Tele No: 020 7067 2900, Fax No: 020 7831 6864, DX: 410 LDE
Email: info@martenwalshcherer.com
Website: www.martenwalshcherer.com
LANCE ASHWORTH QC (instructed by SGH Martineau LLP) for the Claimant
CHRISTOPHER PARKERQC (instructed by Messrs.Clintons) for the Defendant
Judgment (Re Delay)
HIS HONOUR JUDGE PURLE QC:
I hope that, in setting out in my judgment the chronological events, I made it plain that the first time there was a final Michigan order enforceable here was in January of this year. There were then attempts, through the receiver, to deal with the pension fund. Upon the defendant's counsel’s own reconstruction of events, I was invited to, and did, infer that it was the receiver’s frustrated attempts which triggered his advice that the claimant would have to do something in England. It seems to me that there was no undue delay following that advice because that needed the claimant's two sets of lawyers to liaise and explain from the one to the other what had been going on and to make the necessary preparation.
It is said also that there might have been an earlier application for a freezing order pursuant to the Civil Jurisdiction and Judgments Act 1982 in aid of the Michigan proceedings. So there might have been. There is no doubt that there were allegations in those proceedings of impropriety on the part of the defendant. I cannot accept, as suggested by Mr Ashworth QC in argument, that the reason the claimant did not proceed earlier was because of her own naivety. None the less I can well understand why she waited to get a final order first and why it was only when the attempts of the receiver to gain recognition here failed that she then proceeded to bring proceedings here. The result is that such delay as there has been is that the defendant has now dissipated or secreted all of his assets.

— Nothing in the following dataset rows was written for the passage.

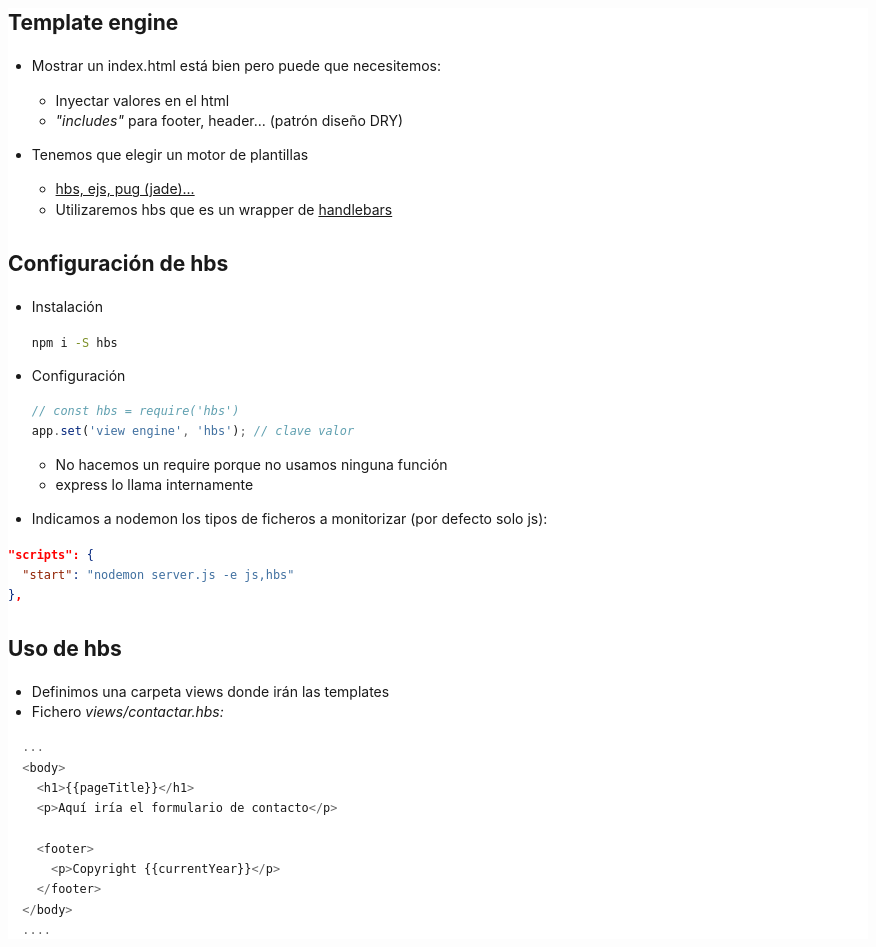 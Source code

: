 
## Template engine

- Mostrar un index.html está bien pero puede que necesitemos:
  - Inyectar valores en el html
  - *"includes"* para footer, header... (patrón diseño DRY)

- Tenemos que elegir un motor de plantillas
  - [hbs, ejs, pug (jade)...](https://npmcompare.com/compare/ejs,handlebars,jade,mustache,pug)
  - Utilizaremos hbs que es un wrapper de [handlebars](https://handlebarsjs.com/)


## Configuración de hbs

- Instalación

  ```bash
  npm i -S hbs
  ```

- Configuración

  ```js
  // const hbs = require('hbs')
  app.set('view engine', 'hbs'); // clave valor
  ```

  - No hacemos un require porque no usamos ninguna función
  - express lo llama internamente


- Indicamos a nodemon los tipos de ficheros a monitorizar (por defecto solo js):

```json
"scripts": {
  "start": "nodemon server.js -e js,hbs"
},
```


## Uso de hbs

- Definimos una carpeta views donde irán las templates
- Fichero *views/contactar.hbs:*

```js
  ...
  <body>
    <h1>{{pageTitle}}</h1>
    <p>Aquí iría el formulario de contacto</p>

    <footer>
      <p>Copyright {{currentYear}}</p>
    </footer>
  </body>
  ....
```
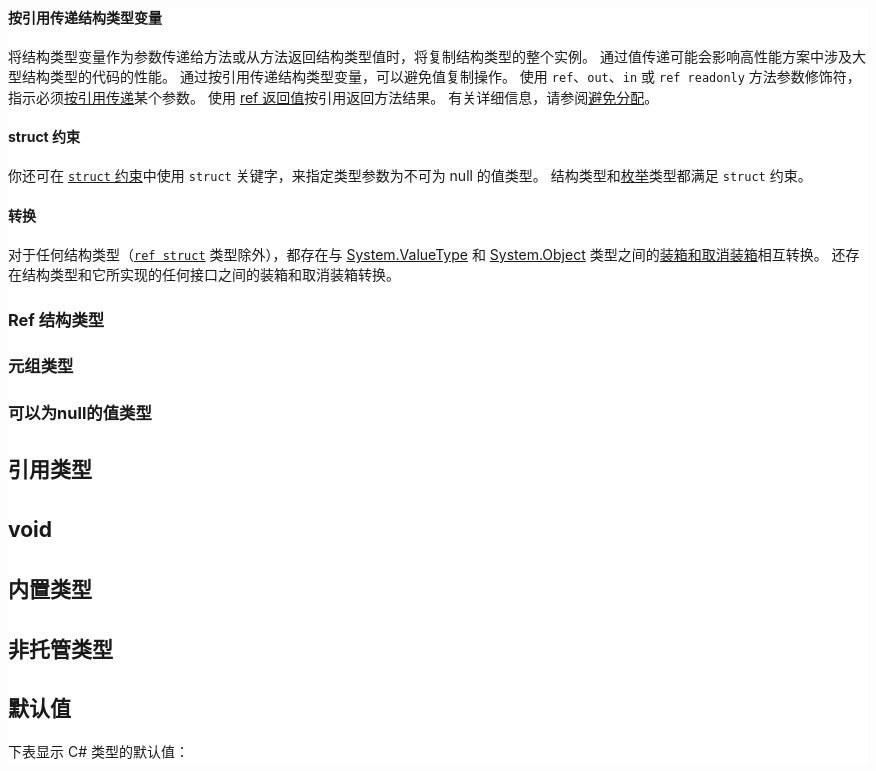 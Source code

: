 

#### 按引用传递结构类型变量

将结构类型变量作为参数传递给方法或从方法返回结构类型值时，将复制结构类型的整个实例。 通过值传递可能会影响高性能方案中涉及大型结构类型的代码的性能。 通过按引用传递结构类型变量，可以避免值复制操作。 使用 `ref`、`out`、`in` 或 `ref readonly` 方法参数修饰符，指示必须[按引用传递](https://learn.microsoft.com/zh-cn/dotnet/csharp/language-reference/keywords/method-parameters#reference-parameters)某个参数。 使用 [ref 返回值](https://learn.microsoft.com/zh-cn/dotnet/csharp/language-reference/statements/jump-statements#the-return-statement)按引用返回方法结果。 有关详细信息，请参阅[避免分配](https://learn.microsoft.com/zh-cn/dotnet/csharp/advanced-topics/performance/)。



#### struct 约束

你还可在 [`struct` 约束](https://learn.microsoft.com/zh-cn/dotnet/csharp/programming-guide/generics/constraints-on-type-parameters)中使用 `struct` 关键字，来指定类型参数为不可为 null 的值类型。 结构类型和[枚举](https://learn.microsoft.com/zh-cn/dotnet/csharp/language-reference/builtin-types/enum)类型都满足 `struct` 约束。



#### 转换

对于任何结构类型（[`ref struct`](https://learn.microsoft.com/zh-cn/dotnet/csharp/language-reference/builtin-types/ref-struct) 类型除外），都存在与 [System.ValueType](https://learn.microsoft.com/zh-cn/dotnet/api/system.valuetype) 和 [System.Object](https://learn.microsoft.com/zh-cn/dotnet/api/system.object) 类型之间的[装箱和取消装箱](https://learn.microsoft.com/zh-cn/dotnet/csharp/programming-guide/types/boxing-and-unboxing)相互转换。 还存在结构类型和它所实现的任何接口之间的装箱和取消装箱转换。



### Ref 结构类型



### 元组类型



### 可以为null的值类型



## 引用类型



## void

## 内置类型

## 非托管类型

## 默认值

下表显示 C# 类型的默认值：
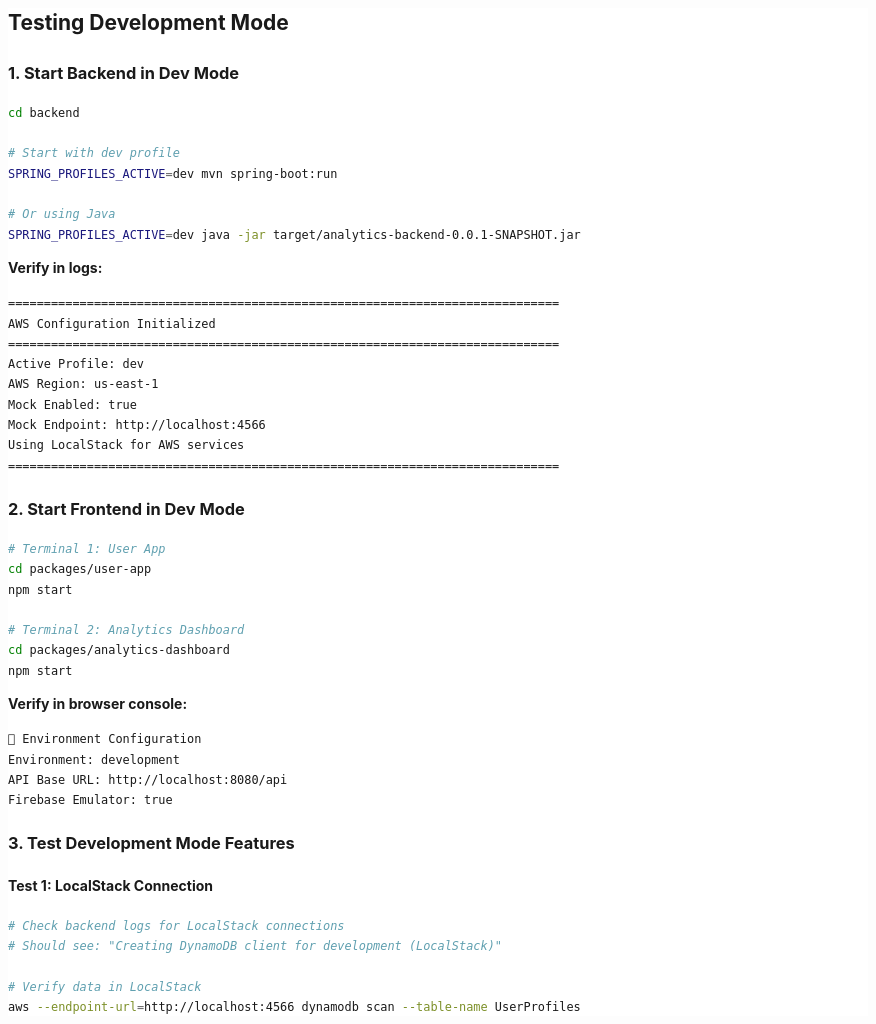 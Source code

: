 
## Testing Development Mode

### 1. Start Backend in Dev Mode

```bash
cd backend

# Start with dev profile
SPRING_PROFILES_ACTIVE=dev mvn spring-boot:run

# Or using Java
SPRING_PROFILES_ACTIVE=dev java -jar target/analytics-backend-0.0.1-SNAPSHOT.jar
```

**Verify in logs:**
```
=============================================================================
AWS Configuration Initialized
=============================================================================
Active Profile: dev
AWS Region: us-east-1
Mock Enabled: true
Mock Endpoint: http://localhost:4566
Using LocalStack for AWS services
=============================================================================
```

### 2. Start Frontend in Dev Mode

```bash
# Terminal 1: User App
cd packages/user-app
npm start

# Terminal 2: Analytics Dashboard
cd packages/analytics-dashboard
npm start
```

**Verify in browser console:**
```
🔧 Environment Configuration
Environment: development
API Base URL: http://localhost:8080/api
Firebase Emulator: true
```

### 3. Test Development Mode Features

#### Test 1: LocalStack Connection
```bash
# Check backend logs for LocalStack connections
# Should see: "Creating DynamoDB client for development (LocalStack)"

# Verify data in LocalStack
aws --endpoint-url=http://localhost:4566 dynamodb scan --table-name UserProfiles
```
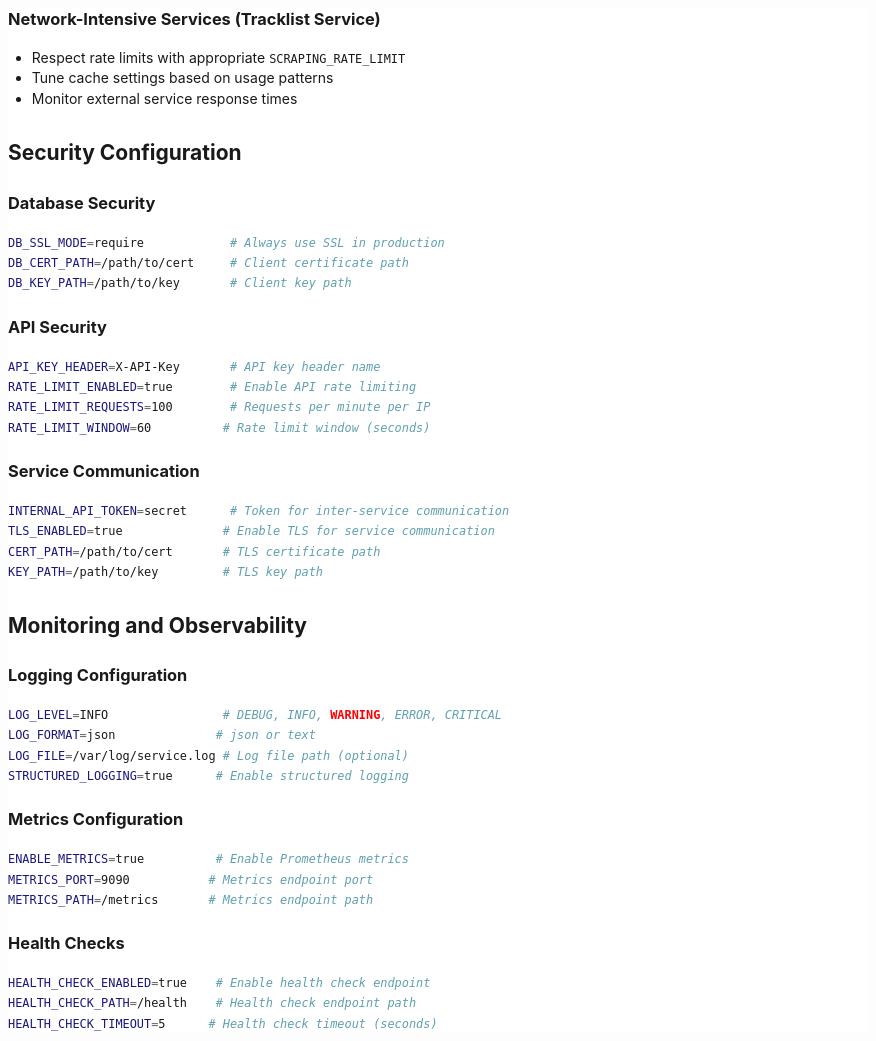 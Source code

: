 ### Network-Intensive Services (Tracklist Service)
- Respect rate limits with appropriate `SCRAPING_RATE_LIMIT`
- Tune cache settings based on usage patterns
- Monitor external service response times

## Security Configuration

### Database Security
```bash
DB_SSL_MODE=require            # Always use SSL in production
DB_CERT_PATH=/path/to/cert     # Client certificate path
DB_KEY_PATH=/path/to/key       # Client key path
```

### API Security
```bash
API_KEY_HEADER=X-API-Key       # API key header name
RATE_LIMIT_ENABLED=true        # Enable API rate limiting
RATE_LIMIT_REQUESTS=100        # Requests per minute per IP
RATE_LIMIT_WINDOW=60          # Rate limit window (seconds)
```

### Service Communication
```bash
INTERNAL_API_TOKEN=secret      # Token for inter-service communication
TLS_ENABLED=true              # Enable TLS for service communication
CERT_PATH=/path/to/cert       # TLS certificate path
KEY_PATH=/path/to/key         # TLS key path
```

## Monitoring and Observability

### Logging Configuration
```bash
LOG_LEVEL=INFO                # DEBUG, INFO, WARNING, ERROR, CRITICAL
LOG_FORMAT=json              # json or text
LOG_FILE=/var/log/service.log # Log file path (optional)
STRUCTURED_LOGGING=true      # Enable structured logging
```

### Metrics Configuration
```bash
ENABLE_METRICS=true          # Enable Prometheus metrics
METRICS_PORT=9090           # Metrics endpoint port
METRICS_PATH=/metrics       # Metrics endpoint path
```

### Health Checks
```bash
HEALTH_CHECK_ENABLED=true    # Enable health check endpoint
HEALTH_CHECK_PATH=/health    # Health check endpoint path
HEALTH_CHECK_TIMEOUT=5      # Health check timeout (seconds)
```
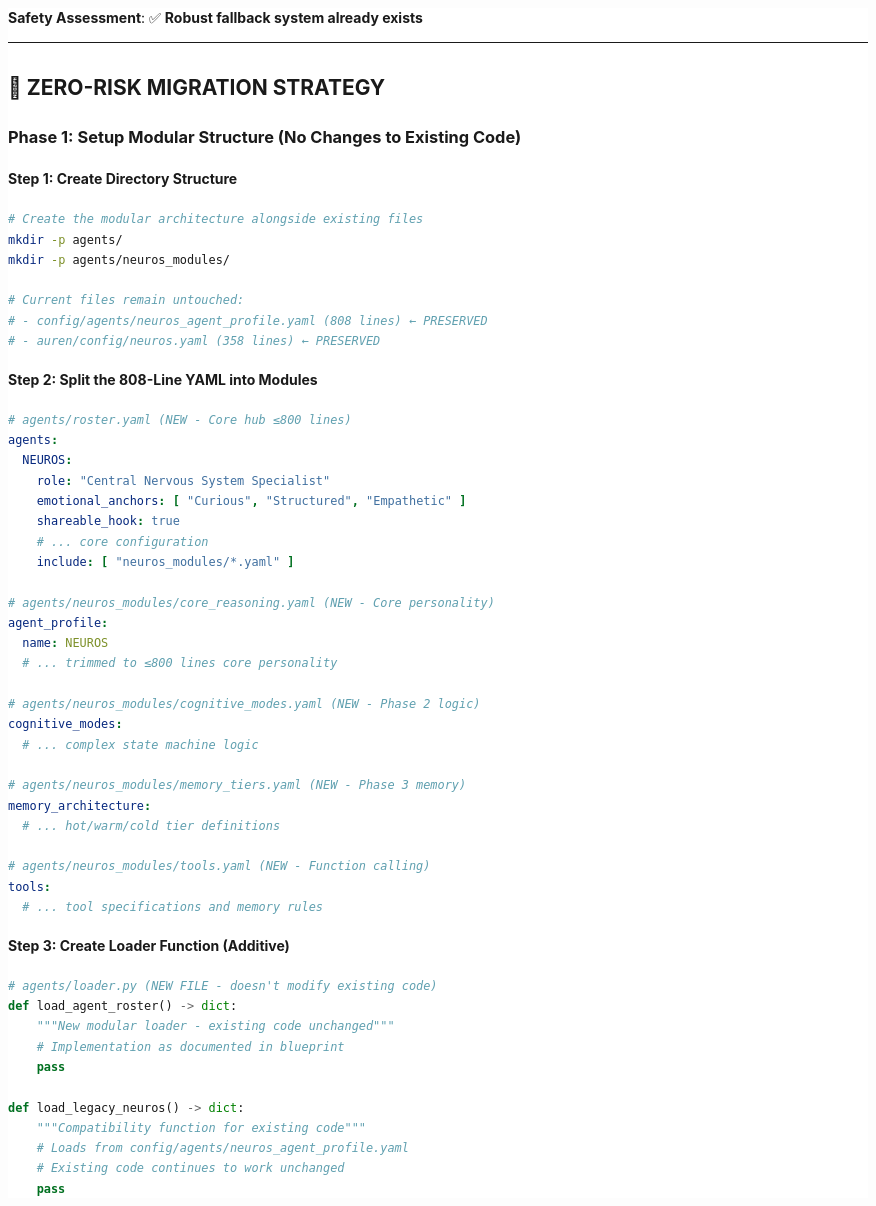 **Safety Assessment**: ✅ **Robust fallback system already exists**

---

## 🔄 **ZERO-RISK MIGRATION STRATEGY**

### **Phase 1: Setup Modular Structure (No Changes to Existing Code)**

#### **Step 1: Create Directory Structure**
```bash
# Create the modular architecture alongside existing files
mkdir -p agents/
mkdir -p agents/neuros_modules/

# Current files remain untouched:
# - config/agents/neuros_agent_profile.yaml (808 lines) ← PRESERVED
# - auren/config/neuros.yaml (358 lines) ← PRESERVED
```

#### **Step 2: Split the 808-Line YAML into Modules**
```yaml
# agents/roster.yaml (NEW - Core hub ≤800 lines)
agents:
  NEUROS:
    role: "Central Nervous System Specialist"
    emotional_anchors: [ "Curious", "Structured", "Empathetic" ]
    shareable_hook: true
    # ... core configuration
    include: [ "neuros_modules/*.yaml" ]

# agents/neuros_modules/core_reasoning.yaml (NEW - Core personality)
agent_profile:
  name: NEUROS
  # ... trimmed to ≤800 lines core personality

# agents/neuros_modules/cognitive_modes.yaml (NEW - Phase 2 logic)
cognitive_modes:
  # ... complex state machine logic

# agents/neuros_modules/memory_tiers.yaml (NEW - Phase 3 memory)
memory_architecture:
  # ... hot/warm/cold tier definitions

# agents/neuros_modules/tools.yaml (NEW - Function calling)
tools:
  # ... tool specifications and memory rules
```

#### **Step 3: Create Loader Function (Additive)**
```python
# agents/loader.py (NEW FILE - doesn't modify existing code)
def load_agent_roster() -> dict:
    """New modular loader - existing code unchanged"""
    # Implementation as documented in blueprint
    pass

def load_legacy_neuros() -> dict:
    """Compatibility function for existing code"""
    # Loads from config/agents/neuros_agent_profile.yaml
    # Existing code continues to work unchanged
    pass
```
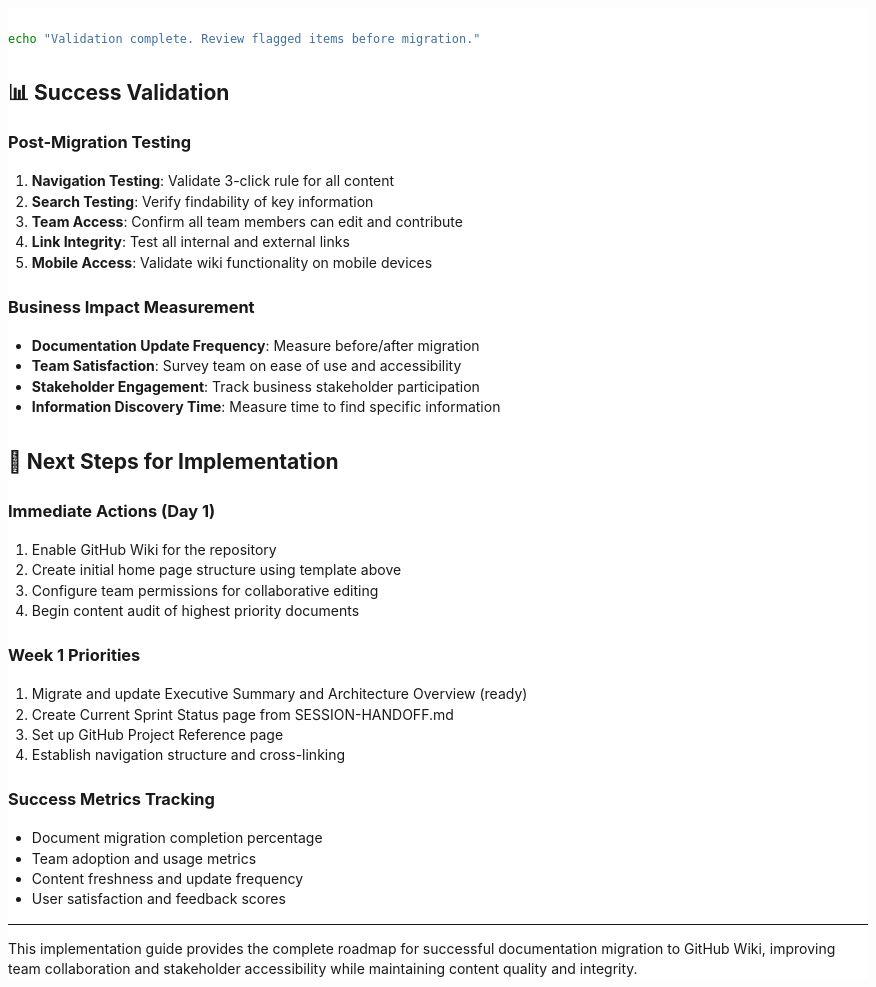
 ```bash

echo "Validation complete. Review flagged items before migration."
```

## 📊 Success Validation

### **Post-Migration Testing**
1. **Navigation Testing**: Validate 3-click rule for all content
2. **Search Testing**: Verify findability of key information
3. **Team Access**: Confirm all team members can edit and contribute
4. **Link Integrity**: Test all internal and external links
5. **Mobile Access**: Validate wiki functionality on mobile devices

### **Business Impact Measurement**
- **Documentation Update Frequency**: Measure before/after migration
- **Team Satisfaction**: Survey team on ease of use and accessibility
- **Stakeholder Engagement**: Track business stakeholder participation
- **Information Discovery Time**: Measure time to find specific information

## 🎯 Next Steps for Implementation

### **Immediate Actions** (Day 1)
1. Enable GitHub Wiki for the repository
2. Create initial home page structure using template above
3. Configure team permissions for collaborative editing
4. Begin content audit of highest priority documents

### **Week 1 Priorities**
1. Migrate and update Executive Summary and Architecture Overview (ready)
2. Create Current Sprint Status page from SESSION-HANDOFF.md
3. Set up GitHub Project Reference page
4. Establish navigation structure and cross-linking

### **Success Metrics Tracking**
- Document migration completion percentage
- Team adoption and usage metrics
- Content freshness and update frequency
- User satisfaction and feedback scores

---

This implementation guide provides the complete roadmap for successful documentation migration to GitHub Wiki, improving team collaboration and stakeholder accessibility while maintaining content quality and integrity.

I do not consider that to be a bar to proceeding now when there is still something to be achieved. There is something to be achieved, namely the protection of the pension fund and the identification and protection of other assets. Hitherto the defendant has at least purportedly complied with this court's orders, which he has stopped doing in relation to the Michigan orders. I proceed therefore on the assumption that he will carry on complying with this court’s orders. This may be an optimistic assumption, but is no reason for giving up.
It is also said that the risk of imminent flight was over-egged in the evidence before me on 27th May. As I endeavoured to say earlier in my judgment, the impression I had at the end of that hearing was that no one really knew where the defendant was. There was certainly a risk of imminent flight, but there was also a real possibility that he had already flown and, hence, my passport order was, as I expressed it to be in my judgment (although it did not get into the order) only applicable in the event of his coming to this jurisdiction.
In those circumstances it does not seem to me that the points which were self-evidently speculative points made by Mr. Holman were either improperly made or in some way led me off the rails to make an order that I would not have made. In those circumstances the additional points that I have been asked for clarification on are dealt with thus.